▶ [REQUIRED WORK]:
Work out the count of lines in the listing below that include "카프카의". Give that count alone.

== RECORDED INFORMATION

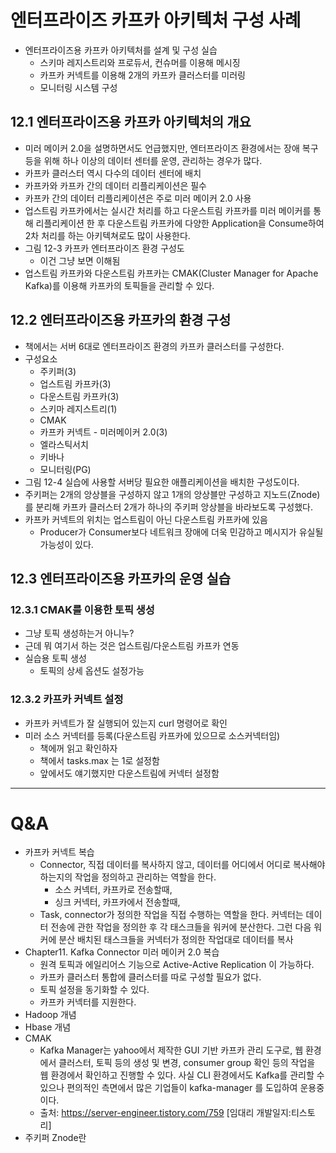 # 엔터프라이즈 카프카 아키텍처 구성 사례
- 엔터프라이즈용 카프카 아키텍처를 설계 및 구성 실습
    - 스키마 레지스트리와 프로듀서, 컨슈머를 이용해 메시징
    - 카프카 커넥트를 이용해 2개의 카프카 클러스터를 미러링
    - 모니터링 시스템 구성

## 12.1 엔터프라이즈용 카프카 아키텍처의 개요
- 미러 메이커 2.0을 설명하면서도 언급했지만, 엔터프라이즈 환경에서는 장애 복구 등을 위해 하나 이상의 데이터 센터를 운영, 관리하는 경우가 많다.
- 카프카 클러스터 역시 다수의 데이터 센터에 배치
- 카프카와 카프카 간의 데이터 리플리케이션은 필수
- 카프카 간의 데이터 리플리케이션은 주로 미러 메이커 2.0 사용
- 업스트림 카프카에서는 실시간 처리를 하고 다운스트림 카프카를 미러 메이커를 통해 리플리케이션 한 후 다운스트림 카프카에 다양한 Application을 Consume하여 2차 처리를 하는 아키텍쳐로도 많이 사용한다.
- 그림 12-3 카프카 엔터프라이즈 환경 구성도
    - 이건 그냥 보면 이해됨
- 업스트림 카프카와 다운스트림 카프카는 CMAK(Cluster Manager for Apache Kafka)를 이용해 카프카의 토픽들을 관리할 수 있다.

## 12.2 엔터프라이즈용 카프카의 환경 구성
- 책에서는 서버 6대로 엔터프라이즈 환경의 카프카 클러스터를 구성한다.
- 구성요소
    - 주키퍼(3)
    - 업스트림 카프카(3)
    - 다운스트림 카프카(3)
    - 스키마 레지스트리(1)
    - CMAK
    - 카프카 커넥트 - 미러메이커 2.0(3)
    - 엘라스틱서치
    - 키바나
    - 모니터링(PG)
- 그림 12-4 실습에 사용할 서버당 필요한 애플리케이션을 배치한 구성도이다.
- 주키퍼는 2개의 앙상블을 구성하지 않고 1개의 앙상블만 구성하고 지노드(Znode)를 분리해 카프카 클러스터 2개가 하나의 주키퍼 앙상블을 바라보도록 구성했다.
- 카프카 커넥트의 위치는 업스트림이 아닌 다운스트림 카프카에 있음
    - Producer가 Consumer보다 네트워크 장애에 더욱 민감하고 메시지가 유실될 가능성이 있다.


## 12.3 엔터프라이즈용 카프카의 운영 실습
### 12.3.1 CMAK를 이용한 토픽 생성
- 그냥 토픽 생성하는거 아니누?
- 근데 뭐 여기서 하는 것은 업스트림/다운스트림 카프카 연동
- 실습용 토픽 생성
    - 토픽의 상세 옵션도 설정가능

### 12.3.2 카프카 커넥트 설정
- 카프카 커넥트가 잘 실행되어 있는지 curl 명령어로 확인
- 미러 소스 커넥터를 등록(다운스트림 카프카에 있으므로 소스커넥터임)
    - 책에꺼 읽고 확인하자
    - 책에서 tasks.max 는 1로 설정함
    - 앞에서도 얘기했지만 다운스트림에 커넥터 설정함

<hr>

# Q&A
- 카프카 커넥트 복습
    - Connector, 직접 데이터를 복사하지 않고, 데이터를 어디에서 어디로 복사해야 하는지의 작업을 정의하고 관리하는 역할을 한다.
        - 소스 커넥터, 카프카로 전송할때,
        - 싱크 커넥터, 카프카에서 전송할때,
    - Task, connector가 정의한 작업을 직접 수행하는 역할을 한다. 커넥터는 데이터 전송에 관한 작업을 정의한 후 각 태스크들을 워커에 분산한다. 그런 다음 워커에 분산 배치된 태스크들을 커넥터가 정의한 작업대로 데이터를 복사
- Chapter11. Kafka Connector 미러 메이커 2.0 복습
    - 원격 토픽과 에일리어스 기능으로 Active-Active Replication 이 가능하다.
    - 카프카 클러스터 통합에 클러스터를 따로 구성할 필요가 없다.
    - 토픽 설정을 동기화할 수 있다.
    - 카프카 커넥터를 지원한다.
- Hadoop 개념
- Hbase 개념
- CMAK
    - Kafka Manager는 yahoo에서 제작한 GUI 기반 카프카 관리 도구로, 웹 환경에서 클러스터, 토픽 등의 생성 및 변경, consumer group 확인 등의 작업을 웹 환경에서 확인하고 진행할 수 있다. 사실 CLI 환경에서도 Kafka를 관리할 수 있으나 편의적인 측면에서 많은 기업들이 kafka-manager 를 도입하여 운용중이다.
    - 출처: https://server-engineer.tistory.com/759 [임대리 개발일지:티스토리]
- 주키퍼 Znode란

====

▶ [RESULT OF THIS EXERCISE]:
3